Probably, at some point in your life you’ve seen someone take a long stick with a flame on the end, hold it up to a balloon, and make the balloon explode in a very satisfying way. In theory you could do it with methane, but for some reason it’s almost always done with simple hydrogen. The secret to getting a really good explosion is to use not pure hydrogen, but a hydrogen:oxygen mix of exactly 2:1, because two hydrogen molecules and one oxygen molecule gives you two water molecules, and there’s no other way to react those two chemicals. The total energy of the explosion will actually be reduced (it involves using less hydrogen, the “limiting reagent” since oxygen is abundant in normal air) but the explosion will look bigger because having all the oxygen you need right there in the balloon makes it happen so much faster.

Molecular hydrogen also… what else can I say about molecular hydrogen? Sure, hydrogen is the key to nuclear fusion, but there the chemical properties don’t matter. Wikipedia tells me that the hydrogen bomb actually uses lithium hydride (specifically, lithium deuteride) as opposed to some form of molecular hydrogen. Oh, we might use molecular hydrogen for fuel cells some day, but that’s a ways in the future, and may not turn out to be the idea way to run a car anyway.

Here’s the thing, though. In spite of the hydrogen molecule being relatively humble in its practical applications, it ended up playing a pivotal role in our understanding of the universe we live in. The thing is that it’s so damn simple, making it really easy to do experiments with. It is to chemistry and physics what fruit flies are to genetics. Hydrogen was an early player in bringing chemistry into being, when someone noticed that the hydrogen-oxygen trick worked best with 2:1 ratios. Not so obvious, arguably kinda dubious, inference that turned out to be correct: gases are made of lots of little particles, and water is made of two hydrogen particles and one oxygen particle.

The thing I find really exciting about hydrogen, though, its its role uniting physics and chemistry. The idea of a unified physics has a strange history. It was dreamt of for a long time, but also went nowhere for a long time. In his /Pragmatism/ lectures delivered in 1904, William James was able to say that our scientific laws “have grown so numerous that there is no counting them.” A little later, in his 1925 /The Mind and its Place in Nature/, C. D. Broad considered the possibility of explaining everything in the world in terms of physics, and said:

Nothing that we know about Hydrogen by itself or in its combinations with anything but Oxygen would give us the least reason to expect that it would combine with Oxygen at all. And most of the chemical and physical properties of water have no known connexion, either quantitative or qualitative, with those of Oxygen and Hydrogen. Here we have a clear instance of a case where, so far as we can tell, the properties of a whole composed of two constituents could not have been predicted from a knowledge of the properties of these constituents taken separately, or from this combined with a knowledge of the properties of other wholes which contain these constituents.

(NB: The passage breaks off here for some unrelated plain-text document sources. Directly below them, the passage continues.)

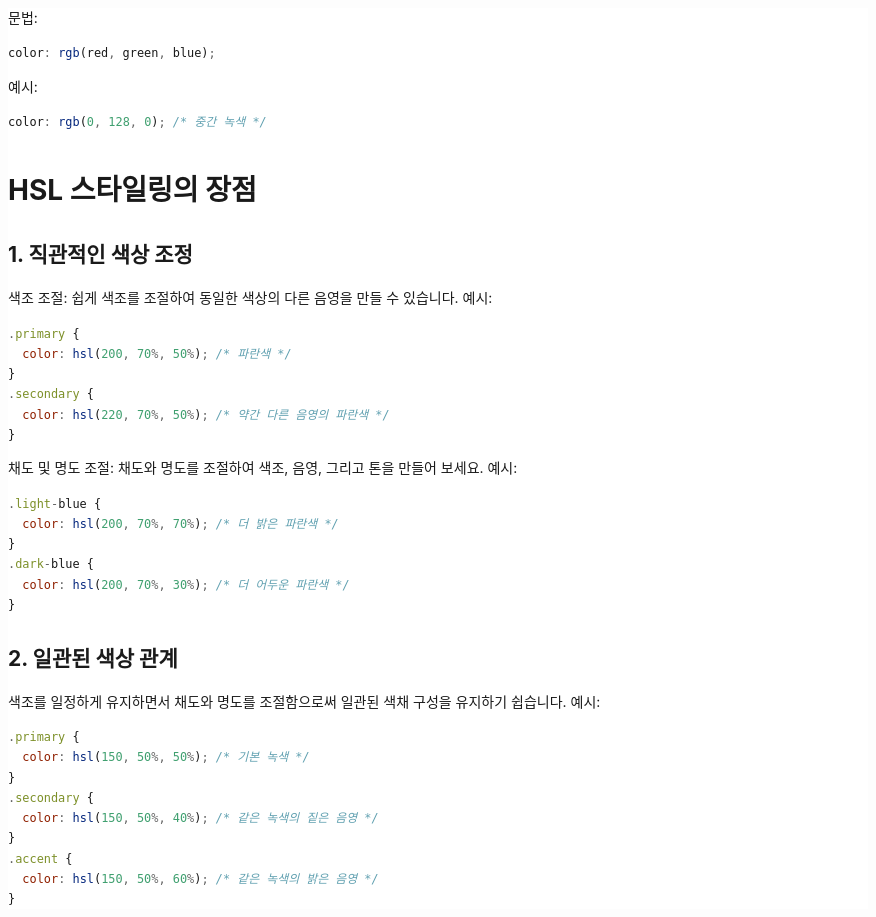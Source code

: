 <div class="content-ad"></div>

문법:

```js
color: rgb(red, green, blue);
```

예시:

```js
color: rgb(0, 128, 0); /* 중간 녹색 */
```

<div class="content-ad"></div>

# HSL 스타일링의 장점

## 1. 직관적인 색상 조정

색조 조절: 쉽게 색조를 조절하여 동일한 색상의 다른 음영을 만들 수 있습니다. 예시:

```js
.primary {
  color: hsl(200, 70%, 50%); /* 파란색 */
}
.secondary {
  color: hsl(220, 70%, 50%); /* 약간 다른 음영의 파란색 */
}
```

<div class="content-ad"></div>

채도 및 명도 조절: 채도와 명도를 조절하여 색조, 음영, 그리고 톤을 만들어 보세요. 예시:

```js
.light-blue {
  color: hsl(200, 70%, 70%); /* 더 밝은 파란색 */
}
.dark-blue {
  color: hsl(200, 70%, 30%); /* 더 어두운 파란색 */
}
```

## 2. 일관된 색상 관계

색조를 일정하게 유지하면서 채도와 명도를 조절함으로써 일관된 색채 구성을 유지하기 쉽습니다. 예시:

<div class="content-ad"></div>

```js
.primary {
  color: hsl(150, 50%, 50%); /* 기본 녹색 */
}
.secondary {
  color: hsl(150, 50%, 40%); /* 같은 녹색의 짙은 음영 */
}
.accent {
  color: hsl(150, 50%, 60%); /* 같은 녹색의 밝은 음영 */
}
```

Broad did admit that in theory the idea of physically explaining this relationship might work out, somehow, and sought to rest his arguments against physicalism on other grounds. Still, you could tell he was skeptical.

Then, just two years after /The Mind and its Place in Nature/, a pair of scientists named Walter Heitler and Fritz London published a paper on the hydrogen atom. It used something called the Schrödinger Equation, an equation governing particles as conceived in quantum mechanics. In QM, particles are conceived of as functions that actually go over all space, though the magnitude of the function will only have a non-negligible value over a small atomic sized region. The Schrödinger Equation places limits on what kind of functions a particle can be. It turns out that if you apply the Schrödinger Equation to a pair of protons and a pair of electrons (which is what makes up molecular hydrogen), a good way to solve the Schrödinger Equation is to make each of the functions for the two electrons go around both protons, thus binding those protons together into a molecule–a chemical bond, if you will.

Though the math for other situations would be harder, we suddenly had a way for chemistry to make sense. Newtonian mechanics supported solar systems just fine, but didn’t have any explanation for the complicated configurations of atoms scientists had spent the past century learning about without really understanding. Quantum mechanics, it was realized, could explain those chemical bond things we had been discovering. Today, the idea of chemistry reducing to physics has become a commonplace, stated without people really thinking about what they’re saying. And we owe it all to the hydrogen molecule.